Once the films are wet, they won't stick together. However, they are very suceptable to scratching, so be careful.

Nathan Potter
21-May-2009, 14:20
I don't think it's ever been mentioned here, so I will. If I have say four or less sheets to develop and use a tray I put them in the standard stainless steel (SS) film holders. But I use holders that have the upper hanger part bent upwards at about 45 degrees. This way I can tray develop with the film in the hanger lying flat and hold onto the bent up part which is out of the solution while doing gentle agitation. I can stack up to 4 of these in a sufficiently deep tray. They are very easy to transfer from one bath to another and the films never contact one another. Haven't had an uneven development incident yet.

Nate Potter, Austin TX.

sun of sand
21-May-2009, 15:44
I thought about doing that for stand development so that the neg is up off the tray bottom but figured the weight of solution would buckle the film pulling it out of the holder

I'll have to try it out as soon as can get some hangers

Derek Kennedy
21-May-2009, 15:54
I have yet to try stand development in a tray for sheet film. I would have thought that if the sheet is basically sitting on the bottom of the tray - emulsion up - wouldnt this set up be good as far as stand development is concerned?

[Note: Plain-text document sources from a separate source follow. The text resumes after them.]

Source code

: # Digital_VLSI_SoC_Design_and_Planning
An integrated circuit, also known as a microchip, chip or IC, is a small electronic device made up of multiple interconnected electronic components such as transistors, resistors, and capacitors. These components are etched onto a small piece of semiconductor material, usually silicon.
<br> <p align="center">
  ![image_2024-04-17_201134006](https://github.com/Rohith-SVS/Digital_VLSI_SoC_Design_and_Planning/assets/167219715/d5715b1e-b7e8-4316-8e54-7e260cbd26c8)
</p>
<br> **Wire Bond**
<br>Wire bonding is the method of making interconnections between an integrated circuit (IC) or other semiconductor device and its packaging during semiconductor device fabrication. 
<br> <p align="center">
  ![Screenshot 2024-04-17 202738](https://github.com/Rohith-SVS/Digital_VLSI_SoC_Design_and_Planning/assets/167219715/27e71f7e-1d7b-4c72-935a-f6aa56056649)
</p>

I understand that there can be issues when stand developing 35/120mm film (is: the developer settling(?) on the bottom of the tank) - so: wouldnt stand developing in a tank with sheet film be better?

Excuse my ignorance on this issue (since I have never tried it). To me, it would just make sense that it would be better stand developing sheet film vs roll film.

Nathan Potter
21-May-2009, 18:24
I thought about doing that for stand development so that the neg is up off the tray bottom but figured the weight of solution would buckle the film pulling it out of the holder

I'll have to try it out as soon as can get some hangers

I started using the bent holders when I was doing lith film and masking for Ifochrome prints. I use it now for small quantity Tmax and Acros film development. Never had film fall out of the holder but I do only gentle agitation sequences. I carry the films thru all the process steps except final photoflo where they are transferred to drying clips before immersion. Pretty simple and easy to load but ya gotta work in the dark. :)

Nate Potter, Austin TX.

Merg Ross
21-May-2009, 20:43
No problem, Michael.

I have read a few instructions for tray processing that mention picking up the entire stack of film, like a deck of cards, and transferring them to the next tray. Then, continue shuffling through the stack.

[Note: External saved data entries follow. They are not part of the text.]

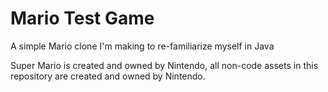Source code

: # Mario Test Game
 A simple Mario clone I'm making to re-familiarize myself in Java

Super Mario is created and owned by Nintendo, all non-code assets in this repository are created and owned by Nintendo.
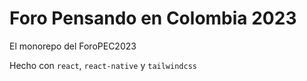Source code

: # Foro Pensando en Colombia 2023

El monorepo del ForoPEC2023

Hecho con `react`, `react-native` y `tailwindcss`
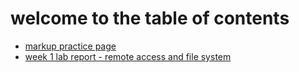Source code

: # welcome to the table of contents

* [markup practice page](https://aerin-c.github.io/cse15l-lab-report/markup.html)
* [week 1 lab report - remote access and file system](https://aerin-c.github.io/cse15l-lab-report/lab1.html)
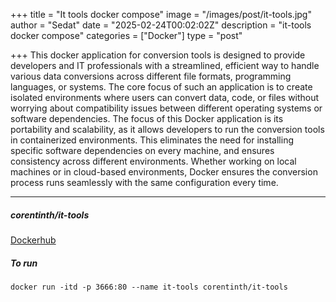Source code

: +++
title = "It tools docker compose"
image = "/images/post/it-tools.jpg"
author = "Sedat"
date = "2025-02-24T00:02:02Z"
description = "it-tools docker compose"
categories = ["Docker"]
type = "post"

+++
This docker application for conversion tools is designed to provide developers and IT professionals with a streamlined, efficient way to handle various data conversions across different file formats, programming languages, or systems. The core focus of such an application is to create isolated environments where users can convert data, code, or files without worrying about compatibility issues between different operating systems or software dependencies.
The focus of this Docker application is its portability and scalability, as it allows developers to run the conversion tools in containerized environments. This eliminates the need for installing specific software dependencies on every machine, and ensures consistency across different environments. Whether working on local machines or in cloud-based environments, Docker ensures the conversion process runs seamlessly with the same configuration every time.

***


##### corentinth/it-tools
[Dockerhub](https://hub.docker.com/r/corentinth/it-tools)
##### To run
`docker run -itd -p 3666:80 --name it-tools corentinth/it-tools`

Once the films are wet, they won't stick together. However, they are very suceptable to scratching, so be careful.

The stack method works well. I usually tray develop up to twelve sheets at a time and move them as a stack from developer, to stop, to fix. After a presoak (I always do this, regardless of claims to the contrary) the films are placed individually into the developer; this should take about 30 seconds or less. However, this procedure works best if development times are at least a minimum of ten or twelve minutes.

Gem Singer
21-May-2009, 21:41
Good advice, Merg.

I tray develop my 8X10 negatives, placing the films one at a time into the a pre-soak water, so that the sheets don't stick together.

After a two minute pre-soak, I transfer the entire stack to the developer and shuffle through the stack continuously for the first minute. Then, once each minute until the time expires.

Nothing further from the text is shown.